As evidenced by the EU AI Act, many regulators are taking a risk-based approach to AI regulation. The focus has been overwhelmingly on high-risk AI systems. Given their public-facing nature, generative AI tools have also been a top concern. In particular, the greatest priority has been placed on AI and automated decision-making that could lead to unfair, unethical or discriminatory treatment, or could affect vulnerable populations, namely children. Although all AI systems that collect and use personal data have obligations under existing privacy and data protection legislation, the greatest scrutiny will likely be upon those deemed to have the greatest effects on individuals' fundamental rights.

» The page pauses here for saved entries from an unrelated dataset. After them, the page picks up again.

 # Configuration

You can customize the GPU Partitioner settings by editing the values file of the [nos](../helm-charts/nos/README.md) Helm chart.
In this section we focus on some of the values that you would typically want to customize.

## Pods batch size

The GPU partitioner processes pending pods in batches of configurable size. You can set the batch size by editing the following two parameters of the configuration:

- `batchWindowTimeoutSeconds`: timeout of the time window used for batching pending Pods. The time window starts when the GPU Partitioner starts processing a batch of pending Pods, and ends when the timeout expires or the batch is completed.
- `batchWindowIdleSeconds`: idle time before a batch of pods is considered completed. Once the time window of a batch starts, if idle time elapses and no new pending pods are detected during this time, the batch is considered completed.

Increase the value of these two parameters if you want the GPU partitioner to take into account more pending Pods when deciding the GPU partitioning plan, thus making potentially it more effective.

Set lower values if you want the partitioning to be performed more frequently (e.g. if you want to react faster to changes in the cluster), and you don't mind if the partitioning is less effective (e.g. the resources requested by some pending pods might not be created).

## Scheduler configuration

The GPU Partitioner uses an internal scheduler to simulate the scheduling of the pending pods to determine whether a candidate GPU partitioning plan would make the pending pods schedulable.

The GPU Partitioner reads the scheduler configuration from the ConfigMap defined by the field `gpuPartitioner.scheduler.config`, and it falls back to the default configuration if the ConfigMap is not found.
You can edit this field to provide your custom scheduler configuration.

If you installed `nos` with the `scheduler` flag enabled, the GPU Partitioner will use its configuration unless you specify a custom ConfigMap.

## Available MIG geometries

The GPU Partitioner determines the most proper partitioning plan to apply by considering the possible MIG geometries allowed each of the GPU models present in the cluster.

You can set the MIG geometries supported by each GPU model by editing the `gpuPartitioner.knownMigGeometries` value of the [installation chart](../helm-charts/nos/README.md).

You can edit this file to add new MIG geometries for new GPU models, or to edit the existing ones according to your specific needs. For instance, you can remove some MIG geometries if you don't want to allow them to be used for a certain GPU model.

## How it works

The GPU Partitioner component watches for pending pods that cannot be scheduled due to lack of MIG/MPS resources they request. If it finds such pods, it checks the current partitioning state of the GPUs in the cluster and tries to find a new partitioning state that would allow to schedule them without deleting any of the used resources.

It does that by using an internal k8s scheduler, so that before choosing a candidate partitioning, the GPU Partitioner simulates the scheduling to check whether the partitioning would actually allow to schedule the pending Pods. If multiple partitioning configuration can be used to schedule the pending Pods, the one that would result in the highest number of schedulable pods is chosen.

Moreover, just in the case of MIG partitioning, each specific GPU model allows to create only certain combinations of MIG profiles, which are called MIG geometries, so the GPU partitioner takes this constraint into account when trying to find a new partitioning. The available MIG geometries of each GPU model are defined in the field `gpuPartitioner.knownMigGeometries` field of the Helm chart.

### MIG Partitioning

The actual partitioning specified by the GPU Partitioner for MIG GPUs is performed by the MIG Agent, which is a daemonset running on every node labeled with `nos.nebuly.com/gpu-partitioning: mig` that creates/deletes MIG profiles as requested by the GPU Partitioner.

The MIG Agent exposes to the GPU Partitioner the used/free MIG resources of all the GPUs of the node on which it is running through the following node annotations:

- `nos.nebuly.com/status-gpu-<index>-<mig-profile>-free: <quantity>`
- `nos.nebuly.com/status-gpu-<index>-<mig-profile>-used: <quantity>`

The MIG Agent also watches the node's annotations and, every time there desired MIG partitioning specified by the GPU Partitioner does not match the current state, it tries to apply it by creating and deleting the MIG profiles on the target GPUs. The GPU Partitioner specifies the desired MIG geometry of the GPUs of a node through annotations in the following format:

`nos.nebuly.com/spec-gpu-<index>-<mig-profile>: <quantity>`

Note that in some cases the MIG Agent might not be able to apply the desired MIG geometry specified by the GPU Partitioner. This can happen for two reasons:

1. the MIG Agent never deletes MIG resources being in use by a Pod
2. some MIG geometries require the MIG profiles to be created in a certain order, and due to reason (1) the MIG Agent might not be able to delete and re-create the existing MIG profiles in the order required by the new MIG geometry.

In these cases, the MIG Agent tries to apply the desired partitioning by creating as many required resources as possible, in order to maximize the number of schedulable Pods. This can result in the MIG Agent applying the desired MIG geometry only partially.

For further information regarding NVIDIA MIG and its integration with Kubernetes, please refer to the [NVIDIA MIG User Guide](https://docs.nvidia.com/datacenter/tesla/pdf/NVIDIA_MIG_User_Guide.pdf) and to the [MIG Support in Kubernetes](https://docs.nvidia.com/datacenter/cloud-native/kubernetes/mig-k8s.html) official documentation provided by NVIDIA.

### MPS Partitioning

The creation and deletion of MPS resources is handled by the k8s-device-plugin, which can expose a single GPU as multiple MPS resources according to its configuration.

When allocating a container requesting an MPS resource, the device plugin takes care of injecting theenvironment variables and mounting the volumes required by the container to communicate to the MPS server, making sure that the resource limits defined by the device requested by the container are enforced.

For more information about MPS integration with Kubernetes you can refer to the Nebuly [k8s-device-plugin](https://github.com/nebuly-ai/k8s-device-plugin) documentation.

Lastly, new modes of interagency collaboration on regulatory matters are emerging to address the complex legal challenges brought about by AI. For example, in the U.K., the Digital Regulation Cooperation Forum brings together the ICO, Competition and Markets Authority, Office of Communications, and Financial Conduct Authority to regulate online safety, particularly the use of algorithms. In the U.S., interagency cooperation has been led by the Justice Department, EEOC, CFPB, HHS, FTC and numerous other federal agencies on issues such as advancing equity in AI. As regulators continue to confront challenges at the nexus of AI, privacy, data protection, competition, civil rights and numerous other priorities, AI operators can expect to see more toolkits, recommendations and guidance on how existing legal protections should apply.